Option 2: Python API. You can start the local Sail server using the Python API.

from pysail.spark import SparkConnectServer

server = SparkConnectServer(port=50051)
server.start(background=False)

Option 3: Kubernetes. You can deploy Sail on Kubernetes and run Sail in cluster mode for distributed processing. Please refer to the Kubernetes Deployment Guide for instructions on building the Docker image and writing the Kubernetes manifest YAML file.

kubectl apply -f sail.yaml
kubectl -n sail port-forward service/sail-spark-server 50051:50051

Connecting to the Sail Server

Once you have a running Sail server, you can connect to it in PySpark. No changes are needed in your PySpark code!

from pyspark.sql import SparkSession

spark = SparkSession.builder.remote("sc://localhost:50051").getOrCreate()
spark.sql("SELECT 1 + 1").show()

Please refer to the Getting Started guide for further details.

Spark Compatibility

Sail is designed to be compatible with Spark 3.5.x, Spark 4.x, and later versions. Existing PySpark code works out of the box once you connect your Spark client session to Sail over the Spark Connect protocol.

As a starting point, Sail ships with an experimental PySpark function compatibility check script that scans your codebase for PySpark functions and reports their Sail support status.

python -m pysail.examples.spark.compatibility_check <directory>

Experimental Use the script as a rough first pass only. The script checks whether referenced PySpark functions are implemented in Sail. It does not verify behavioral parity. It looks for functions used in DataFrame operations but does not cover Spark SQL strings.

See the Migration Guide for recommended migration practices.

Feature Highlights

Storage

Sail supports a variety of storage backends for reading and writing data. You can read more details in our Storage Guide.

Here are the storage options supported:

  • AWS S3
  • Cloudflare R2
  • Azure
  • Google Cloud Storage
  • Hugging Face
  • HDFS
  • File systems
  • HTTP/HTTPS
  • In-memory storage

Lakehouse Formats

Sail provides native support for modern lakehouse table formats, offering reliable storage layers with strong data management guarantees and ensuring interoperability with existing datasets.

Please refer to the following guides for the supported formats:

Catalog Providers

Sail supports multiple catalog providers, such as the Apache Iceberg REST Catalog and Unity Catalog. You can manage datasets as external tables and integrate with broader data-platform ecosystems.

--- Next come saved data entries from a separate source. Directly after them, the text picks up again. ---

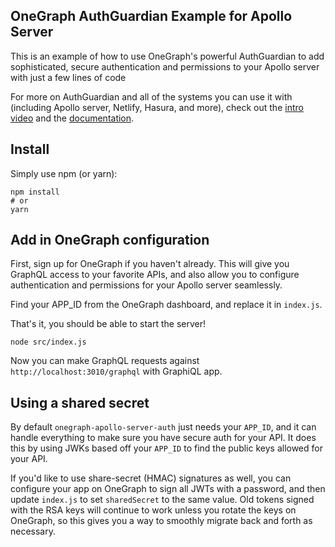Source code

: ## OneGraph AuthGuardian Example for Apollo Server

This is an example of how to use OneGraph's powerful AuthGuardian to add
sophisticated, secure authentication and permissions to your Apollo server with
just a few lines of code

For more on AuthGuardian and all of the systems you can use it with (including
Apollo server, Netlify, Hasura, and more), check out the [intro video]() and the
[documentation]().

## Install

Simply use npm (or yarn):

```
npm install
# or
yarn
```

## Add in OneGraph configuration

First, sign up for OneGraph if you haven't already. This will give you GraphQL
access to your favorite APIs, and also allow you to configure authentication and
permissions for your Apollo server seamlessly.

Find your APP_ID from the OneGraph dashboard, and replace it in `index.js`.

That's it, you should be able to start the server!

```
node src/index.js
```

Now you can make GraphQL requests against `http://localhost:3010/graphql` with GraphiQL app.

## Using a shared secret

By default `onegraph-apollo-server-auth` just needs your `APP_ID`, and it can
handle everything to make sure you have secure auth for your API. It does this
by using JWKs based off your `APP_ID` to find the public keys allowed for your
API.

If you'd like to use share-secret (HMAC) signatures as well, you can configure
your app on OneGraph to sign all JWTs with a password, and then update
`index.js` to set `sharedSecret` to the same value. Old tokens signed with the
RSA keys will continue to work unless you rotate the keys on OneGraph, so this
gives you a way to smoothly migrate back and forth as necessary.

For more details on usage and best practices, see the Catalog Guide.

Benchmark Results

Derived TPC-H results show that Sail outperforms Apache Spark in every query:

  • Execution Time: ~4× faster across diverse SQL workloads.
  • Hardware Cost: 94% lower with significantly lower peak memory usage and zero shuffle spill.
Metric Spark Sail
Total Query Time 387.36 s 102.75 s
Query Speed-Up Baseline 43% – 727%
Peak Memory Usage 54 GB 22 GB (1 s)
Disk Write (Shuffle Spill) > 110 GB 0 GB

These results come from a derived TPC-H benchmark (22 queries, scale factor 100, Parquet format) on AWS r8g.4xlarge instances.

Query Time Comparison

See the full analysis and graphs on our Benchmark Results page.

Why Choose Sail?

When Spark was invented over 15 years ago, it was revolutionary. It redefined distributed data processing and powered ETL, machine learning, and analytics pipelines across industries.

But Spark’s JVM-based architecture now struggles to meet modern demands for performance and cloud efficiency:

  • Garbage collection pauses introduce latency spikes.
  • Serialization overhead slows data exchange between JVM and Python.
  • Heavy executors drive up cloud costs and complicate scaling.
  • Row-based processing performs poorly on analytical workloads and leaves hardware efficiency untapped.
  • Slow startup delays workloads, hurting interactive and on-demand use cases.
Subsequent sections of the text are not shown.